Because of all of the above, it is important to look at our treatment of biodiversity through scientific lenses and to recognize the ecological roles of certain species and their social benefits in relation to immediate individual threats. Perhaps the best example is related to venomous snakes whose immediate threats must be ignored in relation to the benefits reflected in the control of the rodent population, snake venom which is a real pharmaceutical treasure, etc. Therefore, instead of killing venomous snakes due to an immediate (although often unjustified) threat, we rationally choose to protect them. This does not mean that it is undesirable to enjoy feelings of well-being and a deep connection with nature, but that we must not create social strategies, tailor policies, etc., from a subjective and intuitive position.

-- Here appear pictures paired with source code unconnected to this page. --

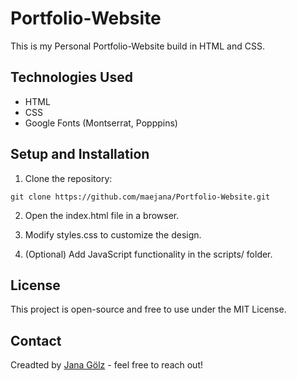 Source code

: # Portfolio-Website

This is my Personal Portfolio-Website build in HTML and CSS.

## Technologies Used
- HTML
- CSS
- Google Fonts (Montserrat, Popppins)


## Setup and Installation

1. Clone the repository:

`git clone https://github.com/maejana/Portfolio-Website.git`

2. Open the index.html file in a browser.

3. Modify styles.css to customize the design.

4. (Optional) Add JavaScript functionality in the scripts/ folder.

## License

This project is open-source and free to use under the MIT License. 

## Contact
Creadted by [Jana Gölz](https://maejana.github.io/Portfolio-Website/) - feel free to reach out!

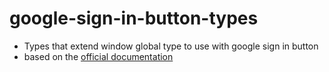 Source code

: # google-sign-in-button-types
- Types that extend window global type to use with google sign in button
- based on the [official documentation](https://developers.google.com/identity/gsi/web/reference/js-reference)
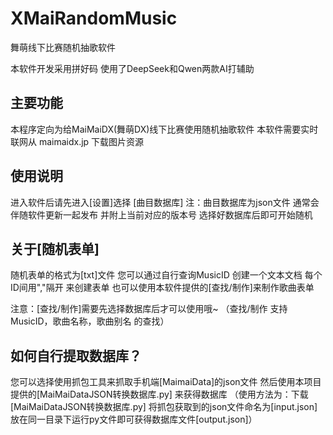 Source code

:# XMaiRandomMusic
舞萌线下比赛随机抽歌软件

本软件开发采用拼好码
使用了DeepSeek和Qwen两款AI打辅助

主要功能
-
本程序定向为给MaiMaiDX(舞萌DX)线下比赛使用随机抽歌软件
本软件需要实时联网从 maimaidx.jp 下载图片资源

使用说明
-
进入软件后请先进入[设置]选择 [曲目数据库]  注：曲目数据库为json文件 通常会伴随软件更新一起发布 并附上当前对应的版本号
选择好数据库后即可开始随机

关于[随机表单]
-
随机表单的格式为[txt]文件 您可以通过自行查询MusicID 创建一个文本文档 每个ID间用","隔开 来创建表单
也可以使用本软件提供的[查找/制作]来制作歌曲表单

注意：[查找/制作]需要先选择数据库后才可以使用哦~
（查找/制作 支持MusicID，歌曲名称，歌曲别名 的查找）

如何自行提取数据库？
-
您可以选择使用抓包工具来抓取手机端[MaimaiData]的json文件 然后使用本项目提供的[MaiMaiDataJSON转换数据库.py] 来获得数据库
（使用方法为：下载[MaiMaiDataJSON转换数据库.py] 将抓包获取到的json文件命名为[input.json] 放在同一目录下运行py文件即可获得数据库文件[output.json]）
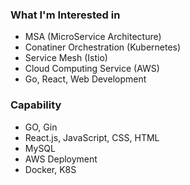 ### **What I'm Interested in**
* MSA (MicroService Architecture)
* Conatiner Orchestration (Kubernetes)
* Service Mesh (Istio)
* Cloud Computing Service (AWS)
* Go, React, Web Development

### **Capability**
* GO, Gin
* React.js, JavaScript, CSS, HTML
* MySQL
* AWS Deployment
* Docker, K8S
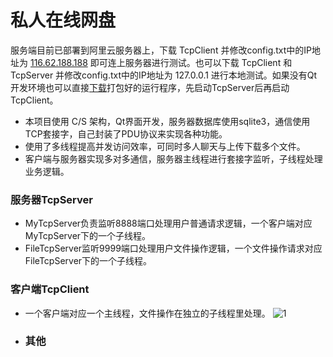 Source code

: # 私人在线网盘
服务端目前已部署到阿里云服务器上，下载 TcpClient 并修改config.txt中的IP地址为 [116.62.188.188]() 即可连上服务器进行测试。也可以下载 TcpClient 和 TcpServer 并修改config.txt中的IP地址为 127.0.0.1 进行本地测试。如果没有Qt开发环境也可以直接[下载](https://github.com/1170953489/TcpServer/releases/tag/1.0)打包好的运行程序，先启动TcpServer后再启动TcpClient。
- 本项目使用 C/S 架构，Qt界面开发，服务器数据库使用sqlite3，通信使用TCP套接字，自己封装了PDU协议来实现各种功能。
- 使用了多线程提高并发访问效率，可同时多人聊天与上传下载多个文件。
- 客户端与服务器实现多对多通信，服务器主线程进行套接字监听，子线程处理业务逻辑。
### 服务器TcpServer
- MyTcpServer负责监听8888端口处理用户普通请求逻辑，一个客户端对应MyTcpServer下的一个子线程。
- FileTcpServer监听9999端口处理用户文件操作逻辑，一个文件操作请求对应FileTcpServer下的一个子线程。
### 客户端TcpClient
- 一个客户端对应一个主线程，文件操作在独立的子线程里处理。
  ![1](https://github.com/1170953489/TcpServer/assets/91270044/2488d126-bddb-4ce7-a858-5be7597e37d7)

- ### 其他
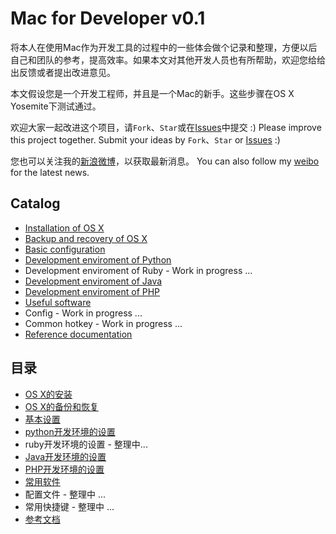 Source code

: # Mac for Developer v0.1

将本人在使用Mac作为开发工具的过程中的一些体会做个记录和整理，方便以后自己和团队的参考，提高效率。如果本文对其他开发人员也有所帮助，欢迎您给给出反馈或者提出改进意见。

本文假设您是一个开发工程师，并且是一个Mac的新手。这些步骤在OS X Yosemite下测试通过。

欢迎大家一起改进这个项目，请`Fork`、`Star`或在[Issues](https://github.com/pubyun/macdev/issues)中提交 :)
Please improve this project together. Submit your ideas by `Fork`、`Star` or [Issues](https://github.com/pubyun/macdev/issues) :)

您也可以关注我的[新浪微博](http://weibo.com/pubyun)，以获取最新消息。
You can also follow my [weibo](http://weibo.com/pubyun) for the latest news.

## Catalog

* [Installation of OS X](https://github.com/pubyun/macdev/blob/master/install.md)
* [Backup and recovery of OS X](https://github.com/pubyun/macdev/blob/master/recovery.md)
* [Basic configuration](https://github.com/pubyun/macdev/blob/master/basic.md)
* [Development enviroment of Python](https://github.com/pubyun/macdev/blob/master/python.en.md)
* Development enviroment of Ruby - Work in progress ...
* [Development enviroment of Java](https://github.com/pubyun/macdev/blob/master/java.md)
* [Development enviroment of PHP](https://github.com/pubyun/macdev/blob/master/php.md)
* [Useful software](https://github.com/pubyun/macdev/blob/master/apps.md)
* Config - Work in progress ...
* Common hotkey - Work in progress ...
* [Reference documentation](https://github.com/pubyun/macdev/blob/master/refs.md)


## 目录

* [OS X的安装](https://github.com/pubyun/macdev/blob/master/install.md)
* [OS X的备份和恢复](https://github.com/pubyun/macdev/blob/master/recovery.md)
* [基本设置](https://github.com/pubyun/macdev/blob/master/basic.md)
* [python开发环境的设置](https://github.com/pubyun/macdev/blob/master/python.md)
* ruby开发环境的设置 - 整理中...
* [Java开发环境的设置](https://github.com/pubyun/macdev/blob/master/java.md)
* [PHP开发环境的设置](https://github.com/pubyun/macdev/blob/master/php.md)
* [常用软件](https://github.com/pubyun/macdev/blob/master/apps.md)
* 配置文件 - 整理中 ...
* 常用快捷键 - 整理中 ...
* [参考文档](https://github.com/pubyun/macdev/blob/master/refs.md)
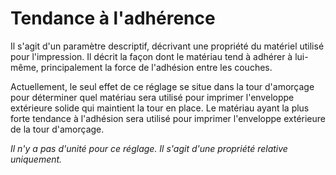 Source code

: Tendance à l'adhérence
====
Il s'agit d'un paramètre descriptif, décrivant une propriété du matériel utilisé pour l'impression. Il décrit la façon dont le matériau tend à adhérer à lui-même, principalement la force de l'adhésion entre les couches.

Actuellement, le seul effet de ce réglage se situe dans la tour d'amorçage pour déterminer quel matériau sera utilisé pour imprimer l'enveloppe extérieure solide qui maintient la tour en place. Le matériau ayant la plus forte tendance à l'adhésion sera utilisé pour imprimer l'enveloppe extérieure de la tour d'amorçage.

*Il n'y a pas d'unité pour ce réglage. Il s'agit d'une propriété relative uniquement.*
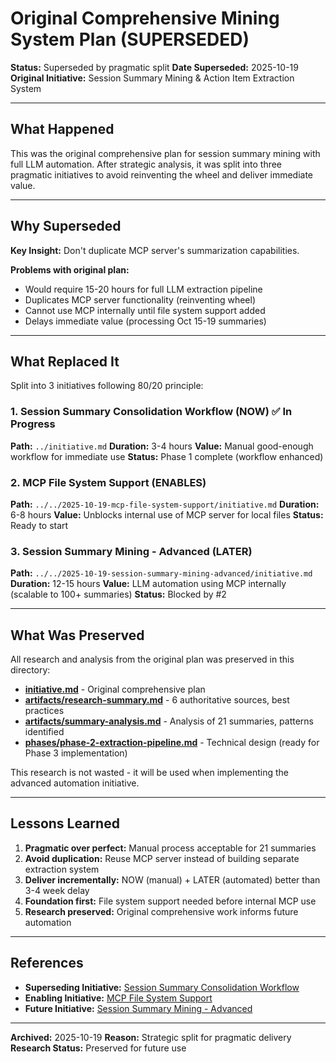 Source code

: # Original Comprehensive Mining System Plan (SUPERSEDED)

**Status:** Superseded by pragmatic split
**Date Superseded:** 2025-10-19
**Original Initiative:** Session Summary Mining & Action Item Extraction System

---

## What Happened

This was the original comprehensive plan for session summary mining with full LLM automation. After strategic analysis, it was split into three pragmatic initiatives to avoid reinventing the wheel and deliver immediate value.

---

## Why Superseded

**Key Insight:** Don't duplicate MCP server's summarization capabilities.

**Problems with original plan:**

- Would require 15-20 hours for full LLM extraction pipeline
- Duplicates MCP server functionality (reinventing wheel)
- Cannot use MCP internally until file system support added
- Delays immediate value (processing Oct 15-19 summaries)

---

## What Replaced It

Split into 3 initiatives following 80/20 principle:

### 1. Session Summary Consolidation Workflow (NOW) ✅ In Progress

**Path:** `../initiative.md`
**Duration:** 3-4 hours
**Value:** Manual good-enough workflow for immediate use
**Status:** Phase 1 complete (workflow enhanced)

### 2. MCP File System Support (ENABLES)

**Path:** `../../2025-10-19-mcp-file-system-support/initiative.md`
**Duration:** 6-8 hours
**Value:** Unblocks internal use of MCP server for local files
**Status:** Ready to start

### 3. Session Summary Mining - Advanced (LATER)

**Path:** `../../2025-10-19-session-summary-mining-advanced/initiative.md`
**Duration:** 12-15 hours
**Value:** LLM automation using MCP internally (scalable to 100+ summaries)
**Status:** Blocked by #2

---

## What Was Preserved

All research and analysis from the original plan was preserved in this directory:

- **[initiative.md](initiative.md)** - Original comprehensive plan
- **[artifacts/research-summary.md](artifacts/research-summary.md)** - 6 authoritative sources, best practices
- **[artifacts/summary-analysis.md](artifacts/summary-analysis.md)** - Analysis of 21 summaries, patterns identified
- **[phases/phase-2-extraction-pipeline.md](phases/phase-2-extraction-pipeline.md)** - Technical design (ready for Phase 3 implementation)

This research is not wasted - it will be used when implementing the advanced automation initiative.

---

## Lessons Learned

1. **Pragmatic over perfect:** Manual process acceptable for 21 summaries
2. **Avoid duplication:** Reuse MCP server instead of building separate extraction system
3. **Deliver incrementally:** NOW (manual) + LATER (automated) better than 3-4 week delay
4. **Foundation first:** File system support needed before internal MCP use
5. **Research preserved:** Original comprehensive work informs future automation

---

## References

- **Superseding Initiative:** [Session Summary Consolidation Workflow](../initiative.md)
- **Enabling Initiative:** [MCP File System Support](../../2025-10-19-mcp-file-system-support/initiative.md)
- **Future Initiative:** [Session Summary Mining - Advanced](../../2025-10-19-session-summary-mining-advanced/initiative.md)

---

**Archived:** 2025-10-19
**Reason:** Strategic split for pragmatic delivery
**Research Status:** Preserved for future use
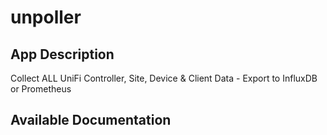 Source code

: # unpoller

## App Description

Collect ALL UniFi Controller, Site, Device & Client Data - Export to InfluxDB or Prometheus

## Available Documentation

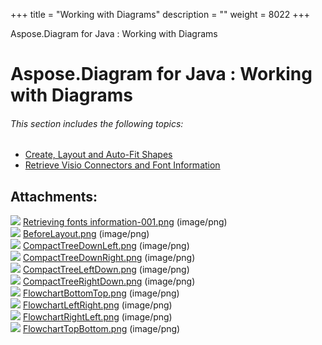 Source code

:+++
title = "Working with Diagrams" 
description = "" 
weight = 8022 
+++

Aspose.Diagram for Java : Working with Diagrams  

# Aspose.Diagram for Java : Working with Diagrams


###### This section includes the following topics:  

*   [Create, Layout and Auto-Fit Shapes](https://docs2.aspose.com/diagram/java/developerguide/workingwithdiagrams/create+layout+and+auto-fit+shapes)
*   [Retrieve Visio Connectors and Font Information](https://docs2.aspose.com/diagram/java/developerguide/workingwithdiagrams/retrieve+visio+connectors+and+font+information)

## Attachments:

![](https://docs2.aspose.com/diagram/java/images/icons/bullet_blue.gif) [Retrieving fonts information-001.png](https://docs2.aspose.com/diagram/java/attachments/18612738/18808903.png) (image/png)  
![](https://docs2.aspose.com/diagram/java/images/icons/bullet_blue.gif) [BeforeLayout.png](https://docs2.aspose.com/diagram/java/attachments/18612738/18808900.png) (image/png)  
![](https://docs2.aspose.com/diagram/java/images/icons/bullet_blue.gif) [CompactTreeDownLeft.png](https://docs2.aspose.com/diagram/java/attachments/18612738/18808901.png) (image/png)  
![](https://docs2.aspose.com/diagram/java/images/icons/bullet_blue.gif) [CompactTreeDownRight.png](https://docs2.aspose.com/diagram/java/attachments/18612738/18808883.png) (image/png)  
![](https://docs2.aspose.com/diagram/java/images/icons/bullet_blue.gif) [CompactTreeLeftDown.png](https://docs2.aspose.com/diagram/java/attachments/18612738/18808882.png) (image/png)  
![](https://docs2.aspose.com/diagram/java/images/icons/bullet_blue.gif) [CompactTreeRightDown.png](https://docs2.aspose.com/diagram/java/attachments/18612738/18808881.png) (image/png)  
![](https://docs2.aspose.com/diagram/java/images/icons/bullet_blue.gif) [FlowchartBottomTop.png](https://docs2.aspose.com/diagram/java/attachments/18612738/18808880.png) (image/png)  
![](https://docs2.aspose.com/diagram/java/images/icons/bullet_blue.gif) [FlowchartLeftRight.png](https://docs2.aspose.com/diagram/java/attachments/18612738/18808879.png) (image/png)  
![](https://docs2.aspose.com/diagram/java/images/icons/bullet_blue.gif) [FlowchartRightLeft.png](https://docs2.aspose.com/diagram/java/attachments/18612738/18808878.png) (image/png)  
![](https://docs2.aspose.com/diagram/java/images/icons/bullet_blue.gif) [FlowchartTopBottom.png](https://docs2.aspose.com/diagram/java/attachments/18612738/18808877.png) (image/png)  

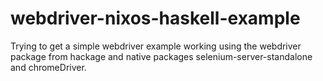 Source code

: # webdriver-nixos-haskell-example


Trying to get a simple webdriver example working using the webdriver package from hackage and native packages selenium-server-standalone and chromeDriver.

Otherwise, an equally intuitive and immanent capacity for quick recognition of spiders and snakes and the tendency to develop a fear of them can obscure our relationship with these precious animals in an ecological but also a civilizational sense. The romantic mantra about living with nature, i.e., sustainability, is best achieved by observing things rationally. On the other hand, many indigenous peoples and tribal communities, often idealized in terms of supposed harmonious coexistence with their environment, also produced unintended ecological consequences and modified the environment according to their needs and capabilities.
Meaningful environmental action must not be clouded by superficial moralizing, anthropocentric biases and various forms of magical thinking. All this contributes to blurring the goals, finding solutions and implementing them. Any purposeful engagement in the context of environmental protection must be placed on scientific foundations and avoid romantic delusions about mother nature, ecological balance and similar naive, pseudoscientific concepts. Instead, let’s use the often-quoted methodological principle of Daniel Simberloff, a former doctoral student of E. O. Wilson: “Rely on the data to tell you how nature operates; don’t simply find the patterns that you’re supposed to find.”